According to the study, the deep recession of 2008-9 and the subsequent slow recovery was responsible for the pay penalty suffered by millennials, with earnings for young people getting squeezed even before the start of the financial crisis.

The report was released by the Resolution Foundation on Monday to mark the launch of an Intergenerational Commission, which included members Frances O'Grady, general secretary of the TUC, and Carolyn Fairbairn, the director general of the CBI.

David Willetts, executive chair of the Resolution Foundation and chair of the Intergenerational Commission, said, ''Fairness between the generations is something public policy has ignored for too long.
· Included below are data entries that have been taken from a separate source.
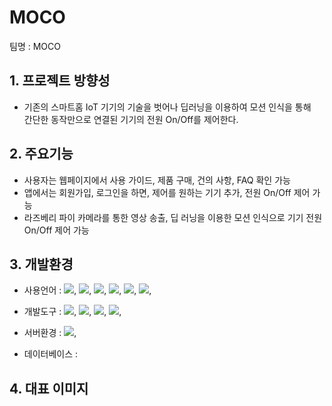 # MOCO
팀명 : MOCO
## 1. 프로젝트 방향성
- 기존의 스마트홈 IoT 기기의 기술을 벗어나 딥러닝을 이용하여 모션 인식을 통해<br> 간단한 동작만으로 연결된 기기의 전원 On/Off를 제어한다.

## 2. 주요기능
- 사용자는 웹페이지에서 사용 가이드, 제품 구매, 건의 사항, FAQ 확인 가능
- 앱에서는 회원가입, 로그인을 하면, 제어를 원하는 기기 추가, 전원 On/Off 제어 가능
- 라즈베리 파이 카메라를 통한 영상 송출, 딥 러닝을 이용한 모션 인식으로 기기 전원 On/Off 제어 가능

## 3. 개발환경
- 사용언어 : 
<img src="https://img.shields.io/badge/java-007396?style=flat-square&logo=java&logoColor=white"/>,
<img src="https://img.shields.io/badge/HTML-E34F26?style=flat-square&logo=HTML&logoColor=white"/>,
<img src="https://img.shields.io/badge/css3-1572B6?style=flat-square&logo=css3&logoColor=white"/>,
<img src="https://img.shields.io/badge/javascript-F7DF1E?style=flat-square&logo=javascript&logoColor=black"/>,
<img src="https://img.shields.io/badge/jquery-0769AD?style=flat-square&logo=jquery&logoColor=white"/>,
<img src="https://img.shields.io/badge/python-3776AB?style=flat-square&logo=python&logoColor=white"/>,

- 개발도구 : 
<img src="https://img.shields.io/badge/Eclipse IDE-2C2255?style=flat-square&logo=Eclipse IDE&logoColor=white"/>,
<img src="https://img.shields.io/badge/Android Studio-3DDC84?style=flat-square&logo=Android Studio&logoColor=white"/>,
<img src="https://img.shields.io/badge/Arduino-00979D?style=flat-square&logo=Arduino&logoColor=black"/>,
<img src="https://img.shields.io/badge/Jupyter-F37626?style=flat-square&logo=Jupyter&logoColor=black"/>,

- 서버환경 : 
<img src="https://img.shields.io/badge/Apache Tomcat-F8DC75?style=flat-square&logo=Apache Tomcat&logoColor=black"/>,

- 데이터베이스 : 

## 4. 대표 이미지
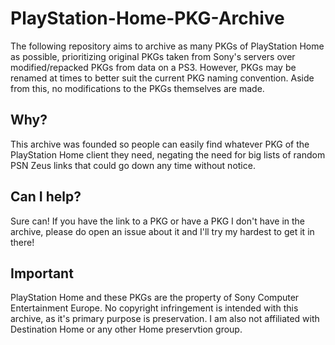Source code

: # PlayStation-Home-PKG-Archive
The following repository aims to archive as many PKGs of PlayStation Home as possible, prioritizing original PKGs taken from Sony's servers over modified/repacked PKGs from data on a PS3. However, PKGs may be renamed at times to better suit the current PKG naming convention. Aside from this, no modifications to the PKGs themselves are made.

## Why?
This archive was founded so people can easily find whatever PKG of the PlayStation Home client they need, negating the need for big lists of random PSN Zeus links that could go down any time without notice.

## Can I help?
Sure can! If you have the link to a PKG or have a PKG I don't have in the archive, please do open an issue about it and I'll try my hardest to get it in there!

## Important
PlayStation Home and these PKGs are the property of Sony Computer Entertainment Europe. No copyright infringement is intended with this archive, as it's primary purpose is preservation. I am also not affiliated with Destination Home or any other Home preservtion group.
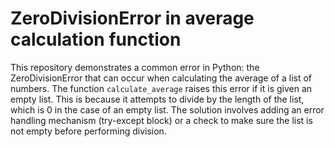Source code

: # ZeroDivisionError in average calculation function
This repository demonstrates a common error in Python: the ZeroDivisionError that can occur when calculating the average of a list of numbers.
The function `calculate_average` raises this error if it is given an empty list. This is because it attempts to divide by the length of the list, which is 0 in the case of an empty list.
The solution involves adding an error handling mechanism (try-except block) or a check to make sure the list is not empty before performing division.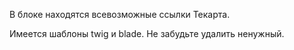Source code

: В блоке находятся всевозможные ссылки Текарта.

Имеется шаблоны twig и blade. Не забудьте удалить ненужный.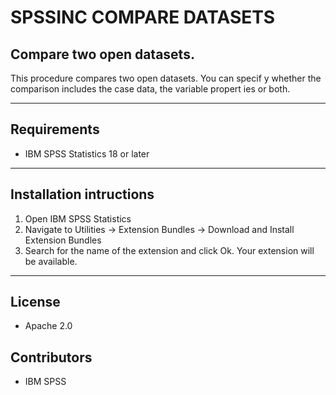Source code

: # SPSSINC COMPARE DATASETS
## Compare two open datasets.
 This procedure compares two open datasets. You can specif  y whether the comparison includes the case data, the variable propert  ies or both.

---
Requirements
----
- IBM SPSS Statistics 18 or later

---
Installation intructions
----
1. Open IBM SPSS Statistics
2. Navigate to Utilities -> Extension Bundles -> Download and Install Extension Bundles
3. Search for the name of the extension and click Ok. Your extension will be available.

---
License
----

- Apache 2.0
                              
Contributors
----

  - IBM SPSS
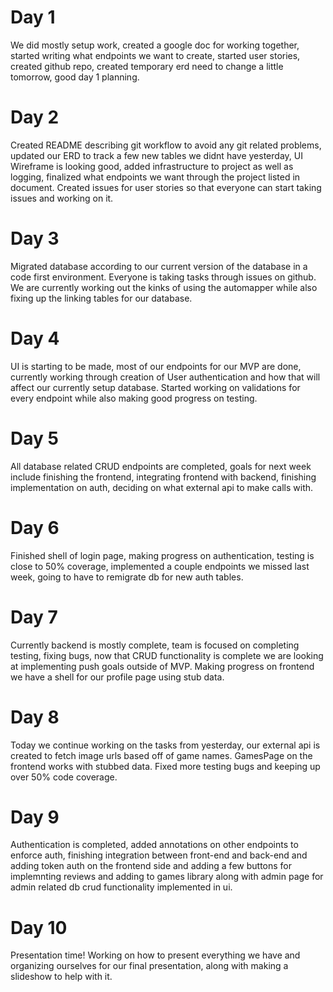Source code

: # Day 1

We did mostly setup work, created a google doc for working together, started writing what endpoints we want to create, started user stories, created github repo, created temporary erd need to change a little tomorrow, good day 1 planning.

# Day 2

Created README describing git workflow to avoid any git related problems, updated our ERD to track a few new tables we didnt have yesterday, UI Wireframe is looking good, added infrastructure to project as well as logging, finalized what endpoints we want through the project listed in document. Created issues for user stories so that everyone can start taking issues and working on it.

# Day 3

Migrated database according to our current version of the database in a code first environment. Everyone is taking tasks through issues on github. We are currently working out the kinks of using the automapper while also fixing up the linking tables for our database.

# Day 4

UI is starting to be made, most of our endpoints for our MVP are done, currently working through creation of User authentication and how that will affect our currently setup database. Started working on validations for every endpoint while also making good progress on testing.

# Day 5

All database related CRUD endpoints are completed, goals for next week include finishing the frontend, integrating frontend with backend, finishing implementation on auth, deciding on what external api to make calls with.

# Day 6

Finished shell of login page, making progress on authentication, testing is close to 50% coverage, implemented a couple endpoints we missed last week, going to have to remigrate db for new auth tables.

# Day 7

Currently backend is mostly complete, team is focused on completing testing, fixing bugs, now that CRUD functionality is complete we are looking at implementing push goals outside of MVP. Making progress on frontend we have a shell for our profile page using stub data.

# Day 8

Today we continue working on the tasks from yesterday, our external api is created to fetch image urls based off of game names. GamesPage on the frontend works with stubbed data. Fixed more testing bugs and keeping up over 50% code coverage.

# Day 9

Authentication is completed, added annotations on other endpoints to enforce auth, finishing integration between front-end and back-end and adding token auth on the frontend side and adding a few buttons for implemnting reviews and adding to games library along with admin page for admin related db crud functionality implemented in ui.

# Day 10

Presentation time! Working on how to present everything we have and organizing ourselves for our final presentation, along with making a slideshow to help with it.
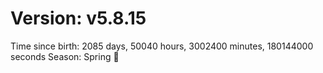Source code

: # Version: v5.8.15
Time since birth: 2085 days, 50040 hours, 3002400 minutes, 180144000 seconds
Season: Spring 🌸
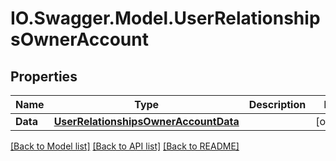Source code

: # IO.Swagger.Model.UserRelationshipsOwnerAccount
## Properties

Name | Type | Description | Notes
------------ | ------------- | ------------- | -------------
**Data** | [**UserRelationshipsOwnerAccountData**](UserRelationshipsOwnerAccountData.md) |  | [optional] 

[[Back to Model list]](../README.md#documentation-for-models) [[Back to API list]](../README.md#documentation-for-api-endpoints) [[Back to README]](../README.md)

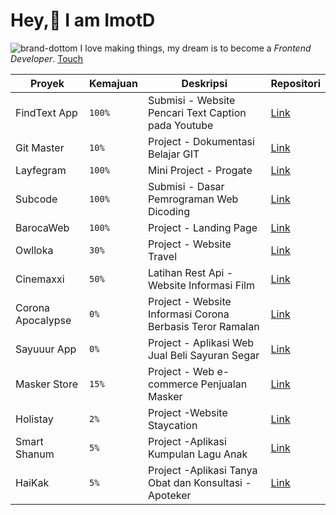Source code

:# Hey,👋 I am **ImotD** 
![brand-dottom](https://dottomuniverse.space/img/outline-logo.b2c23c3e.svg) I love making things, my dream is to become a _Frontend Developer_. [Touch](https://en.wikipedia.org/wiki/Front-end_web_development)


| Proyek      | Kemajuan | Deskripsi      | Repositori |
| ----------- | ----------- | ----------- | ----------- |
| FindText App      | `100%`      | Submisi - Website Pencari Text Caption pada Youtube | [Link](https://github.com/imotD/submission-vuejs-app)       |
| Git Master     | `10%`      | Project - Dokumentasi Belajar GIT | [Link](https://github.com/imotD/git-master)       |
| Layfegram     | `100%`      | Mini Project - Progate | [Link](https://github.com/imotD/layfegram)       |
| Subcode     | `100%`      | Submisi - Dasar Pemrograman Web Dicoding | [Link](https://gitlab.com/dottom/submission.dicoding)       |
| BarocaWeb    | `100%`      | Project - Landing Page | [Link](https://barocatrimedianusantara.netlify.app/)       |
| Owlloka     | `30%`      |  Project - Website Travel | [Link](https://gitlab.com/dottom/owlloka-travel)       |
| Cinemaxxi     | `50%`      | Latihan Rest Api - Website Informasi Film | [Link](https://github.com/imotD/Indoxxi-imdb)       |
| Corona Apocalypse     | `0%`      | Project - Website Informasi Corona Berbasis Teror Ramalan | [Link](https://github.com/imotD/corona-apocalypse)       |
| Sayuuur App    | `0%`      | Project - Aplikasi Web Jual Beli Sayuran Segar | [Link](https://github.com/imotD/sayuuur-apps)       |
| Masker Store    | `15%`      | Project - Web e-commerce Penjualan Masker | [Link](https://github.com/imotD/MaskerStore)       |
| Holistay    | `2%`      | Project -Website Staycation | [Link](https://github.com/imotD/holistay)       |
| Smart Shanum    | `5%`      | Project -Aplikasi Kumpulan Lagu Anak | [Link](https://github.com/imotD/smart-shanum)       |
| HaiKak    | `5%`      | Project -Aplikasi Tanya Obat dan Konsultasi - Apoteker | [Link](https://github.com/imotD/HaiKak-Apps)       |
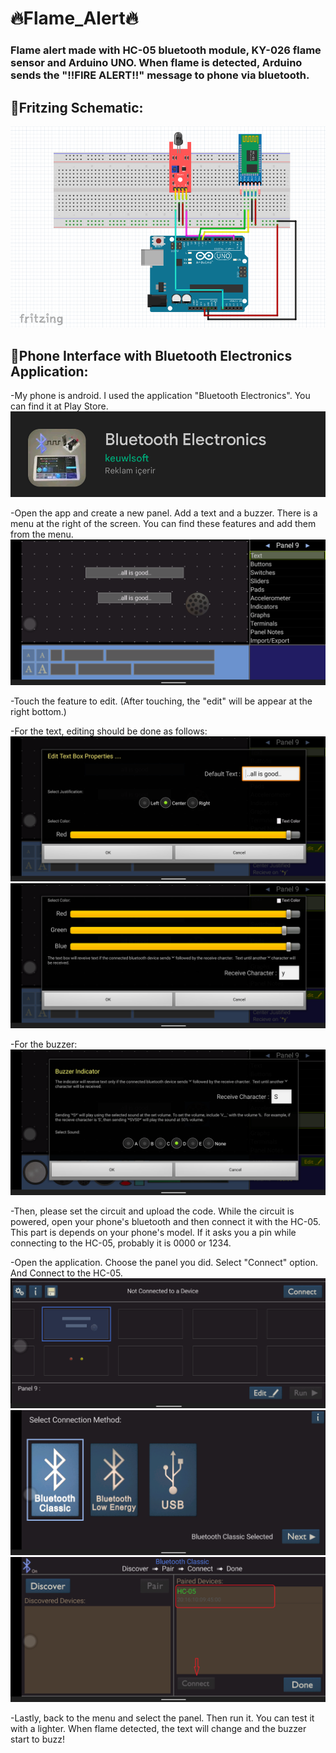 # :fire:Flame_Alert:fire:
### Flame alert made with HC-05 bluetooth module, KY-026 flame sensor and Arduino UNO. When flame is detected, Arduino sends the "!!FIRE ALERT!!" message to phone via bluetooth.

## 	:pushpin:Fritzing Schematic:
![alt text](/images/flame-bt-fr.png)

## :pushpin:Phone Interface with Bluetooth Electronics Application:
-My phone is android. I used the application "Bluetooth Electronics". You can find it at Play Store.
![alt text](/images/App-andr.png)

-Open the app and create a new panel. Add a text and a buzzer. There is a menu at the right of the screen. You can find these features and add them from the menu.
![alt text](/images/tutorial1.png)

-Touch the feature to edit. (After touching, the "edit" will be appear at the right bottom.)

-For the text, editing should be done as follows:
![alt text](/images/tutorial2.png)
![alt text](/images/tutorial3.png)

-For the buzzer:
![alt text](/images/tutorial4.png)

-Then, please set the circuit and upload the code. While the circuit is powered, open your phone's bluetooth and then connect it with the HC-05. This part is depends on your phone's model.  If it asks you a pin while connecting to the HC-05, probably it is 0000 or 1234.

-Open the application. Choose the panel you did. Select "Connect" option. And Connect to the HC-05.
![alt text](/images/tutorial5.png)
![alt text](/images/tutorial6.png)
![alt text](/images/tutorial7.png)

-Lastly, back to the menu and select the panel. Then run it. You can test it with a lighter. When flame detected, the text will change and the buzzer start to buzz!
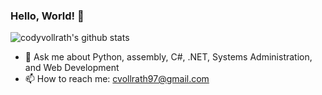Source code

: ### Hello, World! 👋
![codyvollrath's github stats](https://github-readme-stats.vercel.app/api?username=codyvollrath&count_private=true)
- 💬 Ask me about Python, assembly, C#, .NET, Systems Administration, and Web Development
- 📫 How to reach me: cvollrath97@gmail.com
<!--
**CodyVollrath/CodyVollrath** is a ✨ _special_ ✨ repository because its `README.md` (this file) appears on your GitHub profile.
-->
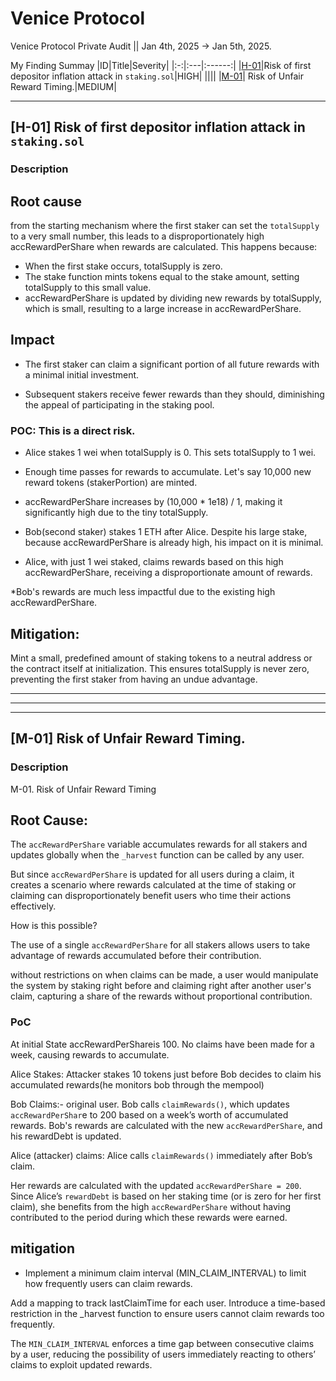 # Venice Protocol 
Venice Protocol Private Audit ||  Jan 4th, 2025 → Jan 5th, 2025.

My Finding Summay
|ID|Title|Severity|
|:-:|:---|:------:|
|[H-01](#h-01-Risk-of-first-depositor-inflation-attack-in-staking.sol)|Risk of first depositor inflation attack in `staking.sol`|HIGH|
||||
|[M-01](#m-01-Risk-of-Unfair-Reward-Timing)| Risk of Unfair Reward Timing.|MEDIUM|

----


## [H-01] Risk of first depositor inflation attack in `staking.sol`
### Description


## Root cause
 from the starting mechanism where the first staker can set the `totalSupply` to a very small number, this  leads to a disproportionately high accRewardPerShare when rewards are calculated. This happens because:

* When the first stake occurs, totalSupply is zero. 
* The stake function mints tokens equal to the stake amount, setting totalSupply to this small value.
* accRewardPerShare is updated by dividing new rewards by totalSupply, which is small, resulting to a large increase in accRewardPerShare.

## Impact
  
 * The first staker can claim a significant portion of all future rewards with a minimal initial investment.

* Subsequent stakers receive fewer rewards than they should, diminishing the appeal of participating in the staking pool.

### POC: This is a direct risk.

* Alice stakes 1 wei when totalSupply is 0. This sets totalSupply to 1 wei.

* Enough time passes for rewards to accumulate. Let's say 10,000 new reward tokens (stakerPortion) are minted.

* accRewardPerShare increases by (10,000 * 1e18) / 1, making it significantly high due to the tiny totalSupply.

* Bob(second staker)  stakes 1 ETH after Alice. Despite his large stake, because accRewardPerShare is already high, his impact on it is minimal.

* Alice, with just 1 wei staked, claims rewards based on this high accRewardPerShare, receiving a disproportionate amount of rewards.

*Bob's rewards are much less impactful due to the existing high accRewardPerShare.

## Mitigation:

Mint a small, predefined amount of staking tokens to a neutral address or the contract itself at initialization. This ensures totalSupply is never zero, preventing the first staker from having an undue advantage.

---


---

---

## [M-01] Risk of Unfair Reward Timing.
### Description

M-01. Risk of Unfair Reward Timing

## Root Cause:


The `accRewardPerShare` variable accumulates rewards for all stakers and updates globally when the `_harvest` function can be called by any user.

 But since `accRewardPerShare` is updated for all users during a claim, it creates a scenario where rewards calculated at the time of staking or claiming can disproportionately benefit users who time their actions effectively.

How is this possible? 

 The use of a single `accRewardPerShare` for all stakers allows users to take advantage of rewards accumulated before their contribution.

without restrictions on when claims can be made, a user would manipulate the system by staking right before and claiming right after another user's claim, capturing a share of the rewards without proportional contribution.

 ### PoC

At initial State accRewardPerShareis  100.
No claims have been made for a week, causing rewards to accumulate.

Alice Stakes:
Attacker stakes 10 tokens just before Bob decides to claim his accumulated rewards(he monitors bob through the mempool)

Bob Claims:- original user. 
Bob calls `claimRewards()`, which updates `accRewardPerShar`e to 200 based on a week’s worth of accumulated rewards.
Bob's rewards are calculated with the new `accRewardPerShare`, and his rewardDebt is updated.

Alice (attacker) claims:
Alice calls `claimRewards()` immediately after Bob’s claim.

Her rewards are calculated with the updated `accRewardPerShare = 200`. Since Alice’s `rewardDebt` is based on her staking time (or is zero for her first claim), she benefits from the high `accRewardPerShare` without having contributed to the period during which these rewards were earned.

## mitigation
* Implement a minimum claim interval (MIN_CLAIM_INTERVAL) to limit how frequently users can claim rewards.

Add a mapping to track lastClaimTime for each user.
Introduce a time-based restriction in the _harvest function to ensure users cannot claim rewards too frequently.

The `MIN_CLAIM_INTERVAL` enforces a time gap between consecutive claims by a user, reducing the possibility of users immediately reacting to others’ claims to exploit updated rewards.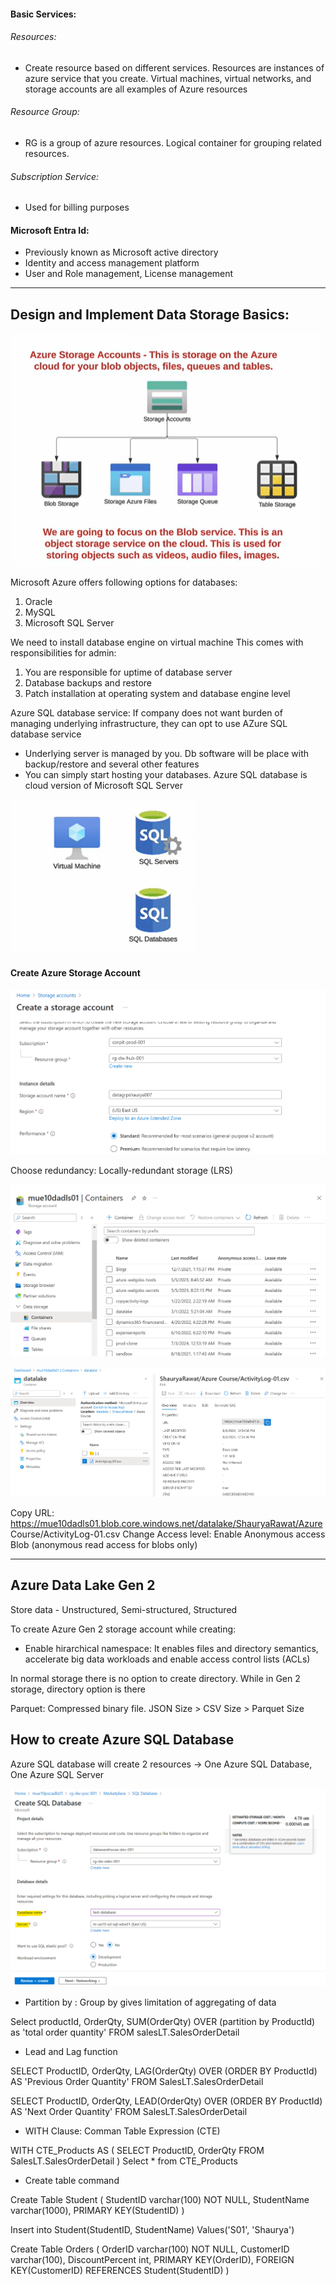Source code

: #### Basic Services:
###### Resources: 
* Create resource based on different services. Resources are instances of azure service that you create. Virtual machines, virtual networks, and storage accounts are all examples of Azure resources
###### Resource Group: 
* RG is a group of azure resources. Logical container for grouping related resources. 
###### Subscription Service: 
* Used for billing purposes

#### Microsoft Entra Id:
* Previously known as Microsoft active directory
* Identity and access management platform
* User and Role management, License management

***************************************************************************************************************************

## Design and Implement Data Storage Basics:

![Focus](https://github.com/ShauryaRawat10/Data-Engineering/blob/d3cb7162482708609b07b74a28cd3ab86b1b0729/Azure%20Cloud/Introduction/Storage/StorageService_Azure_1.png)

Microsoft Azure offers following options for databases:
1. Oracle
2. MySQL
3. Microsoft SQL Server

We need to install database engine on virtual machine 
This comes with responsibilities for admin:
1. You are responsible for uptime of database server
2. Database backups and restore
3. Patch installation at operating system and database engine level

Azure SQL database service:
If company does not want burden of managing underlying infrastructure, they can opt to use AZure SQL database service
* Underlying server is managed by you. Db software will be place with backup/restore and several other features
* You can simply start hosting your databases. Azure SQL database is cloud version of Microsoft SQL Server

![SQL database](https://github.com/ShauryaRawat10/Data-Engineering/blob/78973f06f70021ce24ed4d8c31c24aa6945eca81/Azure%20Cloud/Introduction/Storage/StorageService_Azure_2.png)

#### Create Azure Storage Account

![Create account](https://github.com/ShauryaRawat10/Data-Engineering/blob/97fda1bc5901e6152bf13e4afce51478f4eb1a0b/Azure%20Cloud/Introduction/Storage/StorageService_Azure_3.png)

Choose redundancy: Locally-redundant storage (LRS)

![Container creation](https://github.com/ShauryaRawat10/Data-Engineering/blob/85165c6659a4ce1594249498c464a0816dedbbc3/Azure%20Cloud/Introduction/Storage/StorageService_Azure_5.png)

![Container](https://github.com/ShauryaRawat10/Data-Engineering/blob/378f98bbb02b0eb2ac8fb79e6f63b86fb2b86634/Azure%20Cloud/Introduction/Storage/StorageService_Azure_6.png)

Copy URL: https://mue10dadls01.blob.core.windows.net/datalake/ShauryaRawat/Azure Course/ActivityLog-01.csv
Change Access level: Enable Anonymous access
                     Blob (anonymous read access for blobs only)


**********************************************************************************************************************************

## Azure Data Lake Gen 2 
Store data - Unstructured, Semi-structured, Structured

To create Azure Gen 2 storage account while creating:
- Enable hirarchical namespace: It enables files and directory semantics, accelerate big data workloads and enable access control lists (ACLs)

In normal storage there is no option to create directory. While in Gen 2 storage, directory option is there


Parquet: Compressed binary file. 
JSON Size > CSV Size > Parquet Size


## How to create Azure SQL Database 
Azure SQL database will create 2 resources -> One Azure SQL Database, One Azure SQL Server

![Azure SQL database](https://github.com/ShauryaRawat10/Data-Engineering/blob/7c029e010b0957293bc8983c198e2773717ae201/Azure%20Cloud/Introduction/Storage/AzureSQLDatabase.png)


- Partition by : Group by gives limitation of aggregating of data

Select productId, OrderQty,
SUM(OrderQty) OVER (partition by ProductId) as 'total order quantity'
FROM salesLT.SalesOrderDetail

- Lead and Lag function

SELECT ProductID, OrderQty, 
LAG(OrderQty) OVER (ORDER BY ProductId) AS 'Previous Order Quantity'
FROM SalesLT.SalesOrderDetail

SELECT ProductID, OrderQty, 
LEAD(OrderQty) OVER (ORDER BY ProductId) AS 'Next Order Quantity'
FROM SalesLT.SalesOrderDetail


- WITH Clause: Comman Table Expression (CTE)

WITH CTE_Products AS
(
  SELECT ProductID, OrderQty
  FROM SalesLT.SalesOrderDetail
)
Select * from CTE_Products

- Create table command

Create Table Student
(
  StudentID varchar(100) NOT NULL,
  StudentName varchar(1000),
  PRIMARY KEY(StudentID)
)

Insert into Student(StudentID, StudentName) Values('S01', 'Shaurya')

Create Table Orders
(
  OrderID varchar(100) NOT NULL,
  CustomerID varchar(100),
  DiscountPercent int,
  PRIMARY KEY(OrderID),
  FOREIGN KEY(CustomerID) REFERENCES Student(StudentID)
)
































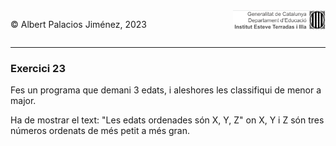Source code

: <div style="display: flex; width: 100%;">
    <div style="flex: 1; padding: 0px;">
        <p>© Albert Palacios Jiménez, 2023</p>
    </div>
    <div style="flex: 1; padding: 0px; text-align: right;">
        <img src="../../assets/ieti.png" height="32" alt="Logo de IETI" style="max-height: 32px;">
    </div>
</div>
<hr/>

### Exercici 23

Fes un programa que demani 3 edats, i aleshores les classifiqui de menor a major. 

Ha de mostrar el text: "Les edats ordenades són X, Y, Z" on X, Y i Z són tres números ordenats de més petit a més gran.

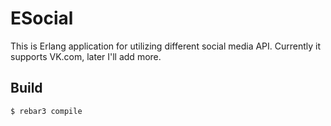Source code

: ESocial
=====

This is Erlang application for utilizing different social media API. Currently it supports VK.com, later I'll add more.

Build
-----

    $ rebar3 compile
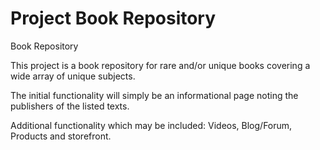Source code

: # Project Book Repository
 Book Repository
 
 This project is a book repository for rare and/or unique books covering a wide array of unique subjects.
 
 The initial functionality will simply be an informational page noting the publishers of the listed texts.
 
 Additional functionality which may be included: Videos, Blog/Forum, Products and storefront.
But it is rising up the agenda with the prime minister, politicians of all parties, business leaders and others rightly identifying it as a growing challenge,'' The Guardian reported.

The research showed that people aged between 15 and 35 had been hit hardest by recent pay squeezes.

The report warned of the ''growing divide between a more prosperous older generation and a struggling younger generation'' as said by Prime Minister Theresa May in her leadership speech last week.

The report highlighted that inequality would continue to grow for younger millennials who had entered the jobs market after the financial crisis.

Consequently, "baby boomers" were 50 per cent more likely to own their home by the time they were 30, as against millennials today, which meant the younger generation spent £44,000 more on rent by the age of 30.

''We've taken it for granted that each generation will do much better than the last – earning more and enjoying a higher standard of living,"  Evening Standard's online edition quoted Torsten Bell, director of the Resolution Foundation. "But that approach risked looking complacent given the realities of recent years and prospects for the future."